# Day 2: Sponsored Posts Click Performance

You are a Product Analyst on the Amazon Sponsored Advertising team investigating sponsored product ad engagement across electronics categories. Your team wants to understand CTR variations to optimize targeted advertising strategies.

In [None]:
import pandas as pd
import numpy as np

dim_product_data = [
  {
    "product_id": 1,
    "product_name": "Smart TV",
    "product_category": "Home Electronics"
  },
  {
    "product_id": 2,
    "product_name": "Wireless Earbuds",
    "product_category": "Electronics & Gadgets"
  },
  {
    "product_id": 3,
    "product_name": "Refrigerator",
    "product_category": "Electronics Appliances"
  },
  {
    "product_id": 4,
    "product_name": "Bestselling Novel",
    "product_category": "Books"
  },
  {
    "product_id": 5,
    "product_name": "Designer Jeans",
    "product_category": "Fashion"
  },
  {
    "product_id": 6,
    "product_name": "Blender",
    "product_category": "Kitchen"
  },
  {
    "product_id": 7,
    "product_name": "Tent",
    "product_category": "Outdoor"
  },
  {
    "product_id": 8,
    "product_name": "Smart Home Hub",
    "product_category": "Home Electronics"
  },
  {
    "product_id": 9,
    "product_name": "Phone Charger",
    "product_category": "Electronics Accessories"
  },
  {
    "product_id": 10,
    "product_name": "Skincare Set",
    "product_category": "Health & Beauty"
  },
  {
    "product_id": 11,
    "product_name": "Drone",
    "product_category": "Electronics Gadgets"
  },
  {
    "product_id": 12,
    "product_name": "Car Charger",
    "product_category": "Automotive"
  }
]
dim_product = pd.DataFrame(dim_product_data)

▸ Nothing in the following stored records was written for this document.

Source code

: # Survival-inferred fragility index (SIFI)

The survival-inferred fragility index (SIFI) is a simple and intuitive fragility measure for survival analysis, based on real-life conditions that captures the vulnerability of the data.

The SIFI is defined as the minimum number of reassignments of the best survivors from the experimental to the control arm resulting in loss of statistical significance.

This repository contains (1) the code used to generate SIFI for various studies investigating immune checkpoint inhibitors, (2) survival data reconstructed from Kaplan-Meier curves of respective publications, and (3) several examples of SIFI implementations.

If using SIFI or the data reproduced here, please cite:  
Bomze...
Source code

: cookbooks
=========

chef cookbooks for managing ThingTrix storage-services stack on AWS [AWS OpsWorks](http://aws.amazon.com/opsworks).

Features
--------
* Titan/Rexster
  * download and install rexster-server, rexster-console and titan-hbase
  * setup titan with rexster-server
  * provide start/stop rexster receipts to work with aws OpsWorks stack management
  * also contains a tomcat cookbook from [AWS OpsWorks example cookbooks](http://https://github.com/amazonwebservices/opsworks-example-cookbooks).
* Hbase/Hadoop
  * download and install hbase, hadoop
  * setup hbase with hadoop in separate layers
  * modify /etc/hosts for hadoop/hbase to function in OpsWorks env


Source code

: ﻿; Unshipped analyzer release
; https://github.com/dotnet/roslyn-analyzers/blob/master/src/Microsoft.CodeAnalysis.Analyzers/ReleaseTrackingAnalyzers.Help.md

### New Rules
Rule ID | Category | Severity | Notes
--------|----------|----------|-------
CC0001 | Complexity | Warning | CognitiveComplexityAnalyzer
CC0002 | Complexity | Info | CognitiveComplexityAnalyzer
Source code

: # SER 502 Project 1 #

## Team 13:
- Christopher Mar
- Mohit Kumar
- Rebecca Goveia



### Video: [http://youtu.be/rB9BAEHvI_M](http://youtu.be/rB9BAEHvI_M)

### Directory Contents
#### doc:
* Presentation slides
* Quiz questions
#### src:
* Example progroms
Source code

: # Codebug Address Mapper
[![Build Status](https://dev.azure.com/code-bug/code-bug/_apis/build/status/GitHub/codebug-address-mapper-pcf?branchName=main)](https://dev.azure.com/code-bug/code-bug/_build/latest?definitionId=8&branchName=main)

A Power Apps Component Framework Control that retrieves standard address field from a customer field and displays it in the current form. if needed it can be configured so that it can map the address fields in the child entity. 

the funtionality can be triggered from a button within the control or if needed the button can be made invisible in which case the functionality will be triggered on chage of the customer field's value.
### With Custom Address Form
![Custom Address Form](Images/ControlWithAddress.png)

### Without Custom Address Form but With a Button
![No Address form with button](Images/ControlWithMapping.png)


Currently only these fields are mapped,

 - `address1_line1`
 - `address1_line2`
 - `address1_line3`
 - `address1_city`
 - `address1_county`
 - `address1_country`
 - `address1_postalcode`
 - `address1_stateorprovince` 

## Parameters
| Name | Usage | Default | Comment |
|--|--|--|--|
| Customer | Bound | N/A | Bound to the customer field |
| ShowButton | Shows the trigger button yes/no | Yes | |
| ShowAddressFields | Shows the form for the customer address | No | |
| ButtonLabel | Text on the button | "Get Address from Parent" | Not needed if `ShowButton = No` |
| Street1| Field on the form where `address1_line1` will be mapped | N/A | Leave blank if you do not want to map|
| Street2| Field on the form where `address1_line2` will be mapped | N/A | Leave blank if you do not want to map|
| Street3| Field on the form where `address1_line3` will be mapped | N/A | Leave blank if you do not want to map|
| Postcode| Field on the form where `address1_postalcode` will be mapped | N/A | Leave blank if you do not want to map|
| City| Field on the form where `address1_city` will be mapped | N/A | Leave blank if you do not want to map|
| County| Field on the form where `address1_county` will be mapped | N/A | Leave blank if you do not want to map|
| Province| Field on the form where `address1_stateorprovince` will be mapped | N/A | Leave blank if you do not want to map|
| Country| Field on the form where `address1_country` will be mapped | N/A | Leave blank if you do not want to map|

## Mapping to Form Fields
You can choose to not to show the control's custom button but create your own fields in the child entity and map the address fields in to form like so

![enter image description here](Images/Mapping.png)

fct_ad_performance_data = [
  {
    "ad_id": 101,
    "clicks": 10,
    "product_id": 1,
    "impressions": 200,
    "recorded_date": "2024-10-02"
  },
  {
    "ad_id": 102,
    "clicks": 15,
    "product_id": 1,
    "impressions": 300,
    "recorded_date": "2024-10-12"
  },
  {
    "ad_id": 103,
    "clicks": 20,
    "product_id": 2,
    "impressions": 250,
    "recorded_date": "2024-10-05"
  },
  {
    "ad_id": 104,
    "clicks": 18,
    "product_id": 2,
    "impressions": 230,
    "recorded_date": "2024-10-20"
  },
  {
    "ad_id": 105,
    "clicks": 5,
    "product_id": 3,
    "impressions": 150,
    "recorded_date": "2024-10-15"
  },
  {
    "ad_id": 106,
    "clicks": 12,
    "product_id": 3,
    "impressions": 180,
    "recorded_date": "2024-10-25"
  },
  {
    "ad_id": 107,
    "clicks": 50,
    "product_id": 4,
    "impressions": 500,
    "recorded_date": "2024-10-07"
  },
  {
    "ad_id": 108,
    "clicks": 8,
    "product_id": 5,
    "impressions": 250,
    "recorded_date": "2024-10-18"
  },
  {
    "ad_id": 109,
    "clicks": 14,
    "product_id": 6,
    "impressions": 200,
    "recorded_date": "2024-10-10"
  },
  {
    "ad_id": 110,
    "clicks": 22,
    "product_id": 8,
    "impressions": 220,
    "recorded_date": "2024-10-30"
  },
  {
    "ad_id": 111,
    "clicks": 30,
    "product_id": 9,
    "impressions": 300,
    "recorded_date": "2024-10-08"
  },
  {
    "ad_id": 112,
    "clicks": 7,
    "product_id": 11,
    "impressions": 120,
    "recorded_date": "2024-10-22"
  },
  {
    "ad_id": 113,
    "clicks": 13,
    "product_id": 11,
    "impressions": 150,
    "recorded_date": "2024-10-28"
  },
  {
    "ad_id": 114,
    "clicks": 9,
    "product_id": 12,
    "impressions": 190,
    "recorded_date": "2024-10-11"
  },
  {
    "ad_id": 115,
    "clicks": 16,
    "product_id": 2,
    "impressions": 160,
    "recorded_date": "2024-11-01"
  }
]
fct_ad_performance = pd.DataFrame(fct_ad_performance_data)


## Question 1

What is the average click-through rate (CTR) for sponsored product ads for each product category that contains the substring 'Electronics' in its name during October 2024? This analysis will help determine which electronics-related categories are performing optimally.

In [None]:
# Ensure the date column is in datetime format for proper filtering
fct_ad_performance['recorded_date'] = pd.to_datetime(fct_ad_performance['recorded_date'])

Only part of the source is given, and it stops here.